Who Needs to Pay Estimated Taxes?
Estimated taxes apply to anyone whose income isn’t subject to withholding, including small business owners, freelancers, independent contractors, and even retirees who receive investment income. For individuals, this often includes income from self-employment, dividends, rental properties, and more. Business owners need to be particularly mindful of estimated taxes if they’re operating as a sole proprietorship, partnership, S-corporation, or LLC.
How to Calculate Your Estimated Payments
The IRS expects you to pay at least 90% of your total tax liability for the year through a combination of withholding and estimated tax payments. If you’re unsure about your projected income, it’s better to err on the side of overestimating rather than underestimating to avoid penalties. The safest approach (Coined "Safe Harbor" by the IRS) is to pay at least 100% of last year’s tax liability (110% if your adjusted gross income was over $150,000) to steer clear of penalties.
The IRS expects your tax payments (whether through estimated payments or withholding) to be made evenly throughout the year. Falling behind and trying to catch up later could result in penalties, even if you ultimately pay the right amount.
Strategies for Accurately Estimating Your Taxes
Use Last Year’s Tax Return as a Guide: Start by reviewing your previous tax return to estimate this year’s income and deductions. Adjust based on any significant changes, such as new income streams, business growth, or changes in tax laws.

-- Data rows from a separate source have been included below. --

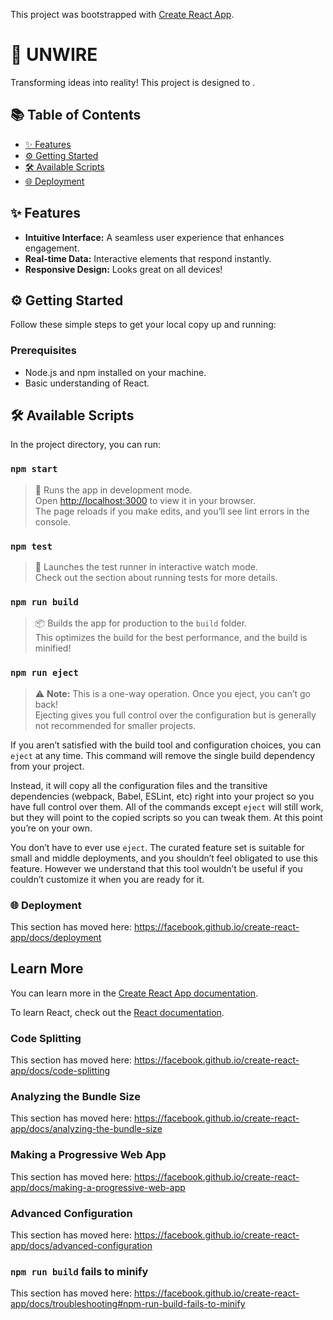 This project was bootstrapped with [Create React App](https://github.com/facebook/create-react-app).

# 🚀 UNWIRE

Transforming ideas into reality! This project is designed to .

## 📚 Table of Contents

- [✨ Features](#✨-Features)
- [⚙️ Getting Started](#⚙️-Getting-Started)
- [🛠️ Available Scripts](#🛠️-Available-Scripts)
- [🌐 Deployment](#🌐-Deployment)

## ✨ Features

- **Intuitive Interface:** A seamless user experience that enhances engagement.
- **Real-time Data:** Interactive elements that respond instantly.
- **Responsive Design:** Looks great on all devices!
  
## ⚙️ Getting Started

Follow these simple steps to get your local copy up and running:

### Prerequisites

- Node.js and npm installed on your machine.
- Basic understanding of React.

## 🛠️ Available Scripts

In the project directory, you can run:

### `npm start`

> 🚀 Runs the app in development mode.  
> Open [http://localhost:3000](http://localhost:3000) to view it in your browser.  
> The page reloads if you make edits, and you’ll see lint errors in the console.

### `npm test`

> 🧪 Launches the test runner in interactive watch mode.  
> Check out the section about running tests for more details.

### `npm run build`

> 📦 Builds the app for production to the `build` folder.  
> This optimizes the build for the best performance, and the build is minified!

### `npm run eject`

> ⚠️ **Note:** This is a one-way operation. Once you eject, you can’t go back!  
> Ejecting gives you full control over the configuration but is generally not recommended for smaller projects.


If you aren’t satisfied with the build tool and configuration choices, you can `eject` at any time. This command will remove the single build dependency from your project.

Instead, it will copy all the configuration files and the transitive dependencies (webpack, Babel, ESLint, etc) right into your project so you have full control over them. All of the commands except `eject` will still work, but they will point to the copied scripts so you can tweak them. At this point you’re on your own.

You don’t have to ever use `eject`. The curated feature set is suitable for small and middle deployments, and you shouldn’t feel obligated to use this feature. However we understand that this tool wouldn’t be useful if you couldn’t customize it when you are ready for it.

### 🌐 Deployment

This section has moved here: https://facebook.github.io/create-react-app/docs/deployment

## Learn More

You can learn more in the [Create React App documentation](https://facebook.github.io/create-react-app/docs/getting-started).

To learn React, check out the [React documentation](https://reactjs.org/).

### Code Splitting

This section has moved here: https://facebook.github.io/create-react-app/docs/code-splitting

### Analyzing the Bundle Size

This section has moved here: https://facebook.github.io/create-react-app/docs/analyzing-the-bundle-size

### Making a Progressive Web App

This section has moved here: https://facebook.github.io/create-react-app/docs/making-a-progressive-web-app

### Advanced Configuration

This section has moved here: https://facebook.github.io/create-react-app/docs/advanced-configuration

### `npm run build` fails to minify

This section has moved here: https://facebook.github.io/create-react-app/docs/troubleshooting#npm-run-build-fails-to-minify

Factor in Any Major Life Changes: Significant events like getting married, buying a home, or expanding your business can affect your tax situation. Make sure to account for these changes when calculating your payment.
Keep an Eye on Your Cash Flow: For business owners, closely monitoring cash flow throughout the year can help you make more accurate estimated payments. You may need to adjust your estimates if your business has experienced a surge or dip in revenue.

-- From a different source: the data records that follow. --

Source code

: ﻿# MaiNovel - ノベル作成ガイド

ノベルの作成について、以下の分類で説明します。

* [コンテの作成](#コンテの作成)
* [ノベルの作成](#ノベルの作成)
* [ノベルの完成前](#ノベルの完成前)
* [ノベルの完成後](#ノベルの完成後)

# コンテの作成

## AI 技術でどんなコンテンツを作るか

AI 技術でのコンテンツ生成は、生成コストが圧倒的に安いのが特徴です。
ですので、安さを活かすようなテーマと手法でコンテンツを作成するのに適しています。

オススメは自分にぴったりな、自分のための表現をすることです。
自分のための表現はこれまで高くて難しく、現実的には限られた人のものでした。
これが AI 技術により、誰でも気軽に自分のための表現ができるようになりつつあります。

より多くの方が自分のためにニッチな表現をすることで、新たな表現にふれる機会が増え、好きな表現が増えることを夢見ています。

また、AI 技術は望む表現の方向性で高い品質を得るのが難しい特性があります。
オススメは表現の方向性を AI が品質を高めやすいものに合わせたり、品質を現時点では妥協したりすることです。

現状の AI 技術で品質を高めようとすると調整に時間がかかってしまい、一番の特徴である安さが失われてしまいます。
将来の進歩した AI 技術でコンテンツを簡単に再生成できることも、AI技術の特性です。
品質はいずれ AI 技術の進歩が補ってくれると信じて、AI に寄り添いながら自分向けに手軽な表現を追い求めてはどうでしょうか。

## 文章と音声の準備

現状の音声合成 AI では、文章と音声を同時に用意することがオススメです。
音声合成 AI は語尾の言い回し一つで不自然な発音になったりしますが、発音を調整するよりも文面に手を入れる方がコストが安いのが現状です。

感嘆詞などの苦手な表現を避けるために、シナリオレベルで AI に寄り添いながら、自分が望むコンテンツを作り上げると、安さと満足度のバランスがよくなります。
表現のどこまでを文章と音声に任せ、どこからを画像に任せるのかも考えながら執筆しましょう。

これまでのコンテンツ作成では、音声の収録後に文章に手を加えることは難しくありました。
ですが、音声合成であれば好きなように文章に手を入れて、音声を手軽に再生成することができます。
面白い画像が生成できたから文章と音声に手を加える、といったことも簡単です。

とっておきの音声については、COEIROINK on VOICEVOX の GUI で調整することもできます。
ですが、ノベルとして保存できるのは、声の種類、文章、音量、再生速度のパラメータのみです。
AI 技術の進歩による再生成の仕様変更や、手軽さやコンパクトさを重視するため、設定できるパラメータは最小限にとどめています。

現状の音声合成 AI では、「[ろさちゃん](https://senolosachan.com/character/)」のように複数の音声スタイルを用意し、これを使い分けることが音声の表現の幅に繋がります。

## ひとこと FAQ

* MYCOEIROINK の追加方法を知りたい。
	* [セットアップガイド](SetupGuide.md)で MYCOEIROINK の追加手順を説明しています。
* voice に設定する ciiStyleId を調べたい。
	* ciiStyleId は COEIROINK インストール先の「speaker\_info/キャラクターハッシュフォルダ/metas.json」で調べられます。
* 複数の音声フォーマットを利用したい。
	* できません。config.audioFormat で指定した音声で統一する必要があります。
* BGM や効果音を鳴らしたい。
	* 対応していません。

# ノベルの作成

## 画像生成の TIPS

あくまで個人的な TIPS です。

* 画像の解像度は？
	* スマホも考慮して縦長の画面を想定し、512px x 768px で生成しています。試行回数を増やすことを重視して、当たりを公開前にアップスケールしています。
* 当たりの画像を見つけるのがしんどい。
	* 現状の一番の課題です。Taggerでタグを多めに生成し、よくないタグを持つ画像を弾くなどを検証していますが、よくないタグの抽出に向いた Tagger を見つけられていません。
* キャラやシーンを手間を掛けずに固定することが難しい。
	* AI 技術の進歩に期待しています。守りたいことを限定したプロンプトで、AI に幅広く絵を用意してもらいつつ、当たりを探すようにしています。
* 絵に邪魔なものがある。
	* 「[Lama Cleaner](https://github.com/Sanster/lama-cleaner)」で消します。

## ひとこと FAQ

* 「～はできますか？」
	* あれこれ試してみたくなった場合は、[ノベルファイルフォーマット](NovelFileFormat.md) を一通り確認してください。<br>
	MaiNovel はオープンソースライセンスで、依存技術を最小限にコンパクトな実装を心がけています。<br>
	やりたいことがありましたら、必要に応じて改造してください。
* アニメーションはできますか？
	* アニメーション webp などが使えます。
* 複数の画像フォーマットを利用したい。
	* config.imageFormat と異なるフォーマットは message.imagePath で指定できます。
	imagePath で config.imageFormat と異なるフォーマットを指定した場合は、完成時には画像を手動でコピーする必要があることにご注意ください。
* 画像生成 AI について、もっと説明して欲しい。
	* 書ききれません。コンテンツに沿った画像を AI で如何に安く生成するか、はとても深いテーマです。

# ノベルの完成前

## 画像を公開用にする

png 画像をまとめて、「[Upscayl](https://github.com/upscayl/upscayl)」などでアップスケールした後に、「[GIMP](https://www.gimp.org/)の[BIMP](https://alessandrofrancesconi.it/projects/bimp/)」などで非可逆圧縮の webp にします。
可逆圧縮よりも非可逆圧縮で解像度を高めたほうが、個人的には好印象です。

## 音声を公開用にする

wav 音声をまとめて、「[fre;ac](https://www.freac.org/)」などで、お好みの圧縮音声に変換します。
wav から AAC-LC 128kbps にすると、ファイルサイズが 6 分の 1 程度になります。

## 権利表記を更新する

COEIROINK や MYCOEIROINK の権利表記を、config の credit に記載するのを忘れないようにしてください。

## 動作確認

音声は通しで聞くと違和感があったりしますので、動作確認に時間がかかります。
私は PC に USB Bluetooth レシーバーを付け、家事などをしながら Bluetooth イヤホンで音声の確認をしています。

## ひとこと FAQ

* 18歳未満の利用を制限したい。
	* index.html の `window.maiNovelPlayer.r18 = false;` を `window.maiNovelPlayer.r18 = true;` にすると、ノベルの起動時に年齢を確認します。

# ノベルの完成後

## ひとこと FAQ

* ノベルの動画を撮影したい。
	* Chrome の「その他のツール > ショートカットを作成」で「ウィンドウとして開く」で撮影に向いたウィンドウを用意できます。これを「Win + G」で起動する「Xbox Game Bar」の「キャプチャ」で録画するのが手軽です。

Consult a Tax Professional: If your situation is more complex or you’re unsure of your calculations, consulting a CPA is a wise investment. A tax professional can provide more precise estimates and offer strategies to minimize your overall tax liability.
Common Mistakes to Avoid
- Waiting Until the Last Minute: It’s easy to put off making quarterly payments, but doing so increases the risk of forgetting or scrambling at the last minute. Set reminders well in advance of the due dates.

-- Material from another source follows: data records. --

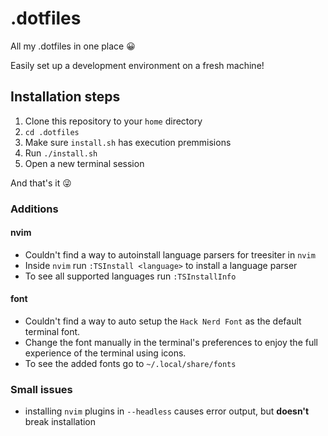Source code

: # .dotfiles
All my .dotfiles in one place 😀

Easily set up a development environment on a fresh machine!

## Installation steps

1. Clone this repository to your `home` directory
2. `cd .dotfiles`
3. Make sure `install.sh` has execution premmisions
4. Run `./install.sh`
5. Open a new terminal session

And that's it 😜

### Additions

#### nvim
- Couldn't find a way to autoinstall language parsers for treesiter in `nvim`
- Inside `nvim` run `:TSInstall <language>` to install a language parser
- To see all supported languages run `:TSInstallInfo`

#### font
- Couldn't find a way to auto setup the `Hack Nerd Font` as the default terminal font.
- Change the font manually in the terminal's preferences to enjoy the full experience of the terminal using icons.
- To see the added fonts go to `~/.local/share/fonts`

### Small issues

- installing `nvim` plugins in `--headless` causes error output, but **doesn't** break installation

- Underestimating Income: If you underestimate your income and end up owing a significant amount at year’s end, you could face penalties. Regularly review your income and adjust your estimates as needed.
- Not Considering Tax Law Changes: Tax laws change frequently, and what was deductible or taxable last year may not be the same this year. Stay informed or seek advice to ensure compliance.
How to Make Your Payment
You can make estimated tax payments online via the IRS’s Direct Pay tool (www.IRS.gov/payments or www.1040paytax.com), through the Electronic Federal Tax Payment System (EFTPS), or by mailing a check with the appropriate voucher from Form 1040-ES.
Many states also require estimated tax payments, so be sure to check your state’s guidelines and deadlines.
Planning for Future Payments
The September 15 payment is the third of four quarterly payments for the year. To avoid scrambling each quarter, it’s helpful to plan ahead. Review your financials regularly, set aside funds for each payment, and adjust your estimates if your income fluctuates.
Meeting the September 15 estimated tax payment deadline doesn’t have to be stressful if you’re well-prepared. By accurately estimating your tax liability, staying organized, and adjusting for any changes throughout the year, you can avoid penalties and keep your finances on track. Whether you’re managing personal finances or running a business, staying ahead of these payments is key to smooth tax planning and peace of mind.